Records shown:

----

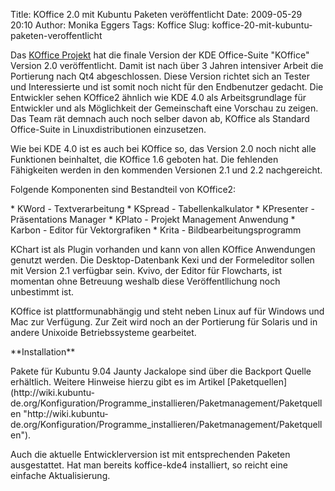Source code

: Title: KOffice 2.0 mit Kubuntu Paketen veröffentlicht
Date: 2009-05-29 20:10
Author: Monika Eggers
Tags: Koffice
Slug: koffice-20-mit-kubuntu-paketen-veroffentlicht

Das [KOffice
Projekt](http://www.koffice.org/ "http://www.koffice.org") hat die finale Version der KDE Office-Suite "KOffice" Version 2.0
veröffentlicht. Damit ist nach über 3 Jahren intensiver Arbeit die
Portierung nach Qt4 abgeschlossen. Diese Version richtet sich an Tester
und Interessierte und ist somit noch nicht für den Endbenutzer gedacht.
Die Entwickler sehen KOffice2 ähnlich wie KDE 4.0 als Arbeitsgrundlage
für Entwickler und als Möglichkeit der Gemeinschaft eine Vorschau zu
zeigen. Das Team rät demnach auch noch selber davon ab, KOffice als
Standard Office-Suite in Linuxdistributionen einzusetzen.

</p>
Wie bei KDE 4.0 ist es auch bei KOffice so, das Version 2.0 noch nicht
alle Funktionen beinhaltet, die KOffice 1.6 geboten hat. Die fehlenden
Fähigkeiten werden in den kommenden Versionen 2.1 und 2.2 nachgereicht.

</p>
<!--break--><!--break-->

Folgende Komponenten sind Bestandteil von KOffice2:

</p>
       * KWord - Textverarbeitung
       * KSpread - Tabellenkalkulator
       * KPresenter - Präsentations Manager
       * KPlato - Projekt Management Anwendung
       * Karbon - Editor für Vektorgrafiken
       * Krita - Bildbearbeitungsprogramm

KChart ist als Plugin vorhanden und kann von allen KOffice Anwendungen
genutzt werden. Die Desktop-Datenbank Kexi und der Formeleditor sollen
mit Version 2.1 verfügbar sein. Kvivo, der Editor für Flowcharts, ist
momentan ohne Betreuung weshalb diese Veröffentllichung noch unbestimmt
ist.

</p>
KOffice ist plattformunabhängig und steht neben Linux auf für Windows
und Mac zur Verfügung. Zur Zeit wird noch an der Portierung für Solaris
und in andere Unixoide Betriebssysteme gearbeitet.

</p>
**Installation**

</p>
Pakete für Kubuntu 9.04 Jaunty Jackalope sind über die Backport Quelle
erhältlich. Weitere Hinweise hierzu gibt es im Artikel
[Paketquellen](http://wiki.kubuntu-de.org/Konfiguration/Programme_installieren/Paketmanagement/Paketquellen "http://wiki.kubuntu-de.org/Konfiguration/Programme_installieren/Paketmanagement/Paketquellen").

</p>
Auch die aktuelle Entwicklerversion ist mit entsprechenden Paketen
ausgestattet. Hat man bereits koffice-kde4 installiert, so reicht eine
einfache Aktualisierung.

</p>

----

Description of the task: Exactly reproduce the lines from the one containing "alle Funktionen beinhaltet, die" through the end of the records, and only those lines.

Output:
alle Funktionen beinhaltet, die KOffice 1.6 geboten hat. Die fehlenden
Fähigkeiten werden in den kommenden Versionen 2.1 und 2.2 nachgereicht.

</p>
<!--break--><!--break-->

Folgende Komponenten sind Bestandteil von KOffice2:

</p>
       * KWord - Textverarbeitung
       * KSpread - Tabellenkalkulator
       * KPresenter - Präsentations Manager
       * KPlato - Projekt Management Anwendung
       * Karbon - Editor für Vektorgrafiken
       * Krita - Bildbearbeitungsprogramm

KChart ist als Plugin vorhanden und kann von allen KOffice Anwendungen
genutzt werden. Die Desktop-Datenbank Kexi und der Formeleditor sollen
mit Version 2.1 verfügbar sein. Kvivo, der Editor für Flowcharts, ist
momentan ohne Betreuung weshalb diese Veröffentllichung noch unbestimmt
ist.

</p>
KOffice ist plattformunabhängig und steht neben Linux auf für Windows
und Mac zur Verfügung. Zur Zeit wird noch an der Portierung für Solaris
und in andere Unixoide Betriebssysteme gearbeitet.

</p>
**Installation**

</p>
Pakete für Kubuntu 9.04 Jaunty Jackalope sind über die Backport Quelle
erhältlich. Weitere Hinweise hierzu gibt es im Artikel
[Paketquellen](http://wiki.kubuntu-de.org/Konfiguration/Programme_installieren/Paketmanagement/Paketquellen "http://wiki.kubuntu-de.org/Konfiguration/Programme_installieren/Paketmanagement/Paketquellen").

</p>
Auch die aktuelle Entwicklerversion ist mit entsprechenden Paketen
ausgestattet. Hat man bereits koffice-kde4 installiert, so reicht eine
einfache Aktualisierung.

</p>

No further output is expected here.